Scott Morrison has played down new polling that suggests one-third of Australian adults are unwilling to be vaccinated against coronavirus.
The prime minister said he was not overly troubled by the vaccine hesitancy, but conceded it was something authorities needed to work on.
He is more interested in the 70 per cent of respondents who are keen to receive their jabs.
"Let's just get on with them," Mr Morrison said on Wednesday.
"There's plenty of time to have the chat with the others who are a bit hesitant.
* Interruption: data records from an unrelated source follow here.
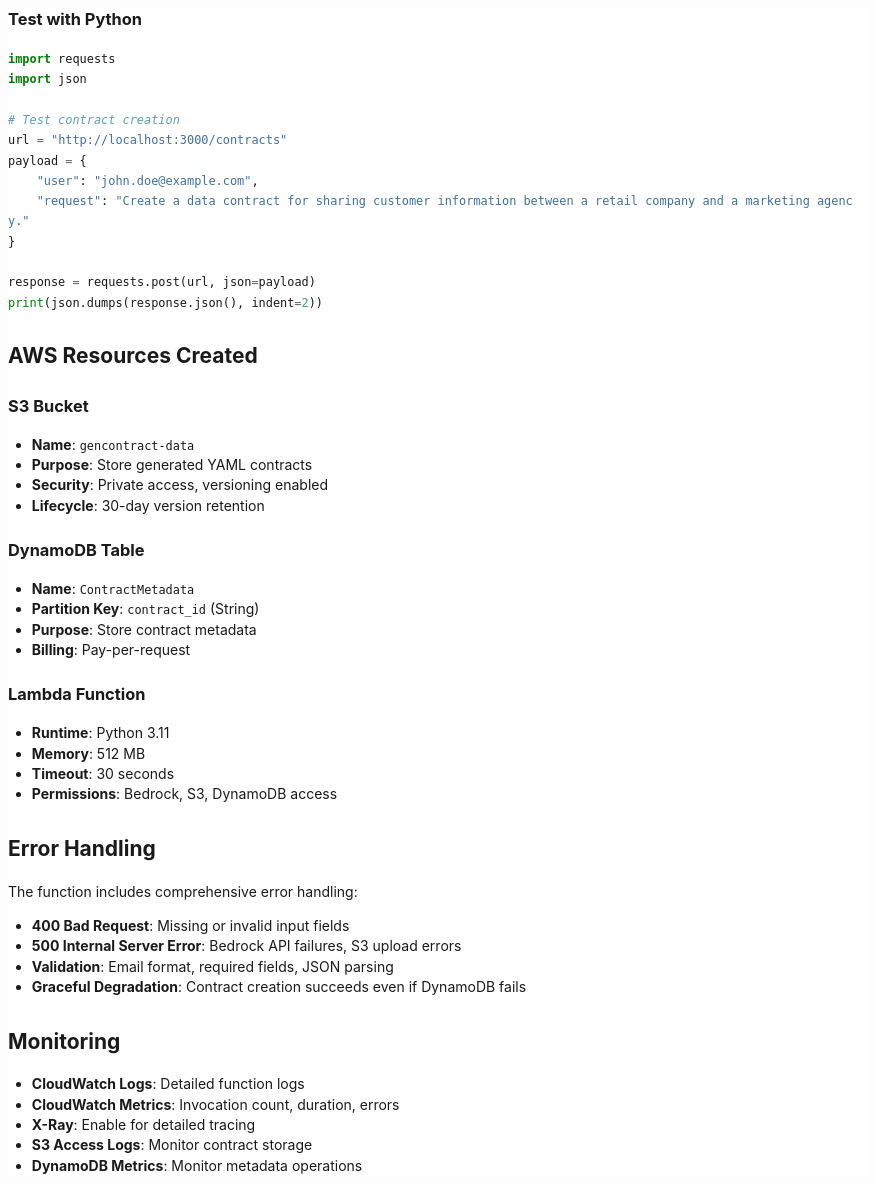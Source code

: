 ### Test with Python

```python
import requests
import json

# Test contract creation
url = "http://localhost:3000/contracts"
payload = {
    "user": "john.doe@example.com",
    "request": "Create a data contract for sharing customer information between a retail company and a marketing agency."
}

response = requests.post(url, json=payload)
print(json.dumps(response.json(), indent=2))
```

## AWS Resources Created

### S3 Bucket
- **Name**: `gencontract-data`
- **Purpose**: Store generated YAML contracts
- **Security**: Private access, versioning enabled
- **Lifecycle**: 30-day version retention

### DynamoDB Table
- **Name**: `ContractMetadata`
- **Partition Key**: `contract_id` (String)
- **Purpose**: Store contract metadata
- **Billing**: Pay-per-request

### Lambda Function
- **Runtime**: Python 3.11
- **Memory**: 512 MB
- **Timeout**: 30 seconds
- **Permissions**: Bedrock, S3, DynamoDB access

## Error Handling

The function includes comprehensive error handling:

- **400 Bad Request**: Missing or invalid input fields
- **500 Internal Server Error**: Bedrock API failures, S3 upload errors
- **Validation**: Email format, required fields, JSON parsing
- **Graceful Degradation**: Contract creation succeeds even if DynamoDB fails

## Monitoring

- **CloudWatch Logs**: Detailed function logs
- **CloudWatch Metrics**: Invocation count, duration, errors
- **X-Ray**: Enable for detailed tracing
- **S3 Access Logs**: Monitor contract storage
- **DynamoDB Metrics**: Monitor metadata operations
That's alright, it's a free country and they should talk to their doctor.
"Those who are hardcore against it is a much smaller number - a much, much smaller number - but there are others who are open to the conversation and we will have that."
An alarming poll published by Nine Entertainment has found almost one in three Australian adults are unlikely to be vaccinated.
Doubts about side effects top the list of reasons for vaccine hesitancy, while many people also believe there is no rush to take the jab while the international borders remain closed.
The survey found 15 per cent of people said they were not at all likely to receive the vaccine, while another 14 per cent said they were not very likely.
The prime minister said with zero community transmissions, Australia was in a different position to other parts of the world, where people were forced to choose between having a vaccine or putting their lives at risk.
Mr Morrison said the risk of getting coronavirus was not perceived as that high in Australia.
The federal government has spent months arguing there is no urgency on vaccines and more recently concerns have been raised about the efficacy of the AstraZeneca jab.
Liz Chatwin, the president of AstraZeneca in Australia and New Zealand, has sought to ease concerns among people aged over 50 who are feeling some hesitancy about getting the vaccine.
"The AstraZeneca vaccine is highly effective - it has actually been used in tens of millions of people around the world, and in the vast majority of people it is extremely well tolerated," she told the ABC.
Ms Chatwin said blood clots linked to the vaccine were extremely rare, with just 18 cases reported in Australia out of 1.8 million vaccinations.
"Those rates are very similar to what have been seen overseas but the difference here in Australia, the experts are saying, is that the cases appear to be more mild," she said.
"They are speculating this is because there is high awareness here in Australia, physicians don't have the huge strain of treating COVID-19 in our healthcare system, so they have been diagnosed earlier and managed really effectively with good outcomes."
Ms Chatwin said the number of blood clots linked to the vaccine also needed to be put in context.
"Experts have reported there are 50 blood clots every day in Australia from a multitude of different causes, so that just underlines how rare this condition is," she said.
"I would just encourage people, the only way to end this pandemic is for people to come forward and receive the vaccine that's offered.
"It's really not just for ourselves, but it's for our friends, our family, our neighbours and for the community as a whole."